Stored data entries
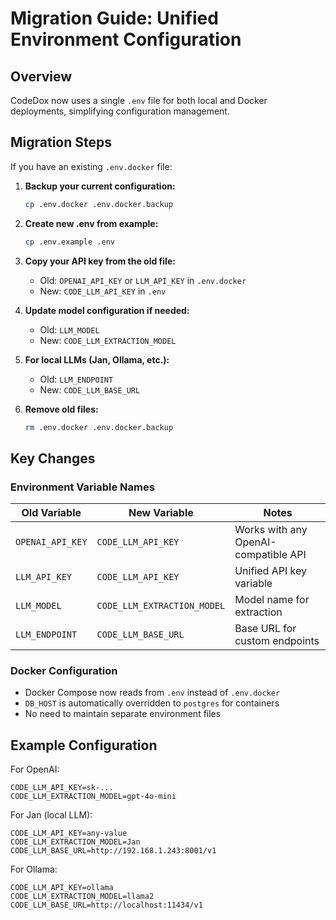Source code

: # Migration Guide: Unified Environment Configuration

## Overview

CodeDox now uses a single `.env` file for both local and Docker deployments, simplifying configuration management.

## Migration Steps

If you have an existing `.env.docker` file:

1. **Backup your current configuration:**
   ```bash
   cp .env.docker .env.docker.backup
   ```

2. **Create new .env from example:**
   ```bash
   cp .env.example .env
   ```

3. **Copy your API key from the old file:**
   - Old: `OPENAI_API_KEY` or `LLM_API_KEY` in `.env.docker`
   - New: `CODE_LLM_API_KEY` in `.env`

4. **Update model configuration if needed:**
   - Old: `LLM_MODEL` 
   - New: `CODE_LLM_EXTRACTION_MODEL`

5. **For local LLMs (Jan, Ollama, etc.):**
   - Old: `LLM_ENDPOINT`
   - New: `CODE_LLM_BASE_URL`

6. **Remove old files:**
   ```bash
   rm .env.docker .env.docker.backup
   ```

## Key Changes

### Environment Variable Names

| Old Variable | New Variable | Notes |
|--------------|--------------|-------|
| `OPENAI_API_KEY` | `CODE_LLM_API_KEY` | Works with any OpenAI-compatible API |
| `LLM_API_KEY` | `CODE_LLM_API_KEY` | Unified API key variable |
| `LLM_MODEL` | `CODE_LLM_EXTRACTION_MODEL` | Model name for extraction |
| `LLM_ENDPOINT` | `CODE_LLM_BASE_URL` | Base URL for custom endpoints |

### Docker Configuration

- Docker Compose now reads from `.env` instead of `.env.docker`
- `DB_HOST` is automatically overridden to `postgres` for containers
- No need to maintain separate environment files

## Example Configuration

For OpenAI:
```env
CODE_LLM_API_KEY=sk-...
CODE_LLM_EXTRACTION_MODEL=gpt-4o-mini
```

For Jan (local LLM):
```env
CODE_LLM_API_KEY=any-value
CODE_LLM_EXTRACTION_MODEL=Jan
CODE_LLM_BASE_URL=http://192.168.1.243:8001/v1
```

For Ollama:
```env
CODE_LLM_API_KEY=ollama
CODE_LLM_EXTRACTION_MODEL=llama2
CODE_LLM_BASE_URL=http://localhost:11434/v1
```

• **TASK GOAL**: Keep each line of the records exactly as it is while transcribing them, but leave the images behind.

• **SOLUTION**:
Source code

: # Migration Guide: Unified Environment Configuration

## Overview

CodeDox now uses a single `.env` file for both local and Docker deployments, simplifying configuration management.

## Migration Steps

If you have an existing `.env.docker` file:

1. **Backup your current configuration:**
   ```bash
   cp .env.docker .env.docker.backup
   ```

2. **Create new .env from example:**
   ```bash
   cp .env.example .env
   ```

3. **Copy your API key from the old file:**
   - Old: `OPENAI_API_KEY` or `LLM_API_KEY` in `.env.docker`
   - New: `CODE_LLM_API_KEY` in `.env`

4. **Update model configuration if needed:**
   - Old: `LLM_MODEL` 
   - New: `CODE_LLM_EXTRACTION_MODEL`

5. **For local LLMs (Jan, Ollama, etc.):**
   - Old: `LLM_ENDPOINT`
   - New: `CODE_LLM_BASE_URL`

6. **Remove old files:**
   ```bash
   rm .env.docker .env.docker.backup
   ```

## Key Changes

### Environment Variable Names

| Old Variable | New Variable | Notes |
|--------------|--------------|-------|
| `OPENAI_API_KEY` | `CODE_LLM_API_KEY` | Works with any OpenAI-compatible API |
| `LLM_API_KEY` | `CODE_LLM_API_KEY` | Unified API key variable |
| `LLM_MODEL` | `CODE_LLM_EXTRACTION_MODEL` | Model name for extraction |
| `LLM_ENDPOINT` | `CODE_LLM_BASE_URL` | Base URL for custom endpoints |

### Docker Configuration

- Docker Compose now reads from `.env` instead of `.env.docker`
- `DB_HOST` is automatically overridden to `postgres` for containers
- No need to maintain separate environment files

## Example Configuration

For OpenAI:
```env
CODE_LLM_API_KEY=sk-...
CODE_LLM_EXTRACTION_MODEL=gpt-4o-mini
```

For Jan (local LLM):
```env
CODE_LLM_API_KEY=any-value
CODE_LLM_EXTRACTION_MODEL=Jan
CODE_LLM_BASE_URL=http://192.168.1.243:8001/v1
```

For Ollama:
```env
CODE_LLM_API_KEY=ollama
CODE_LLM_EXTRACTION_MODEL=llama2
CODE_LLM_BASE_URL=http://localhost:11434/v1
```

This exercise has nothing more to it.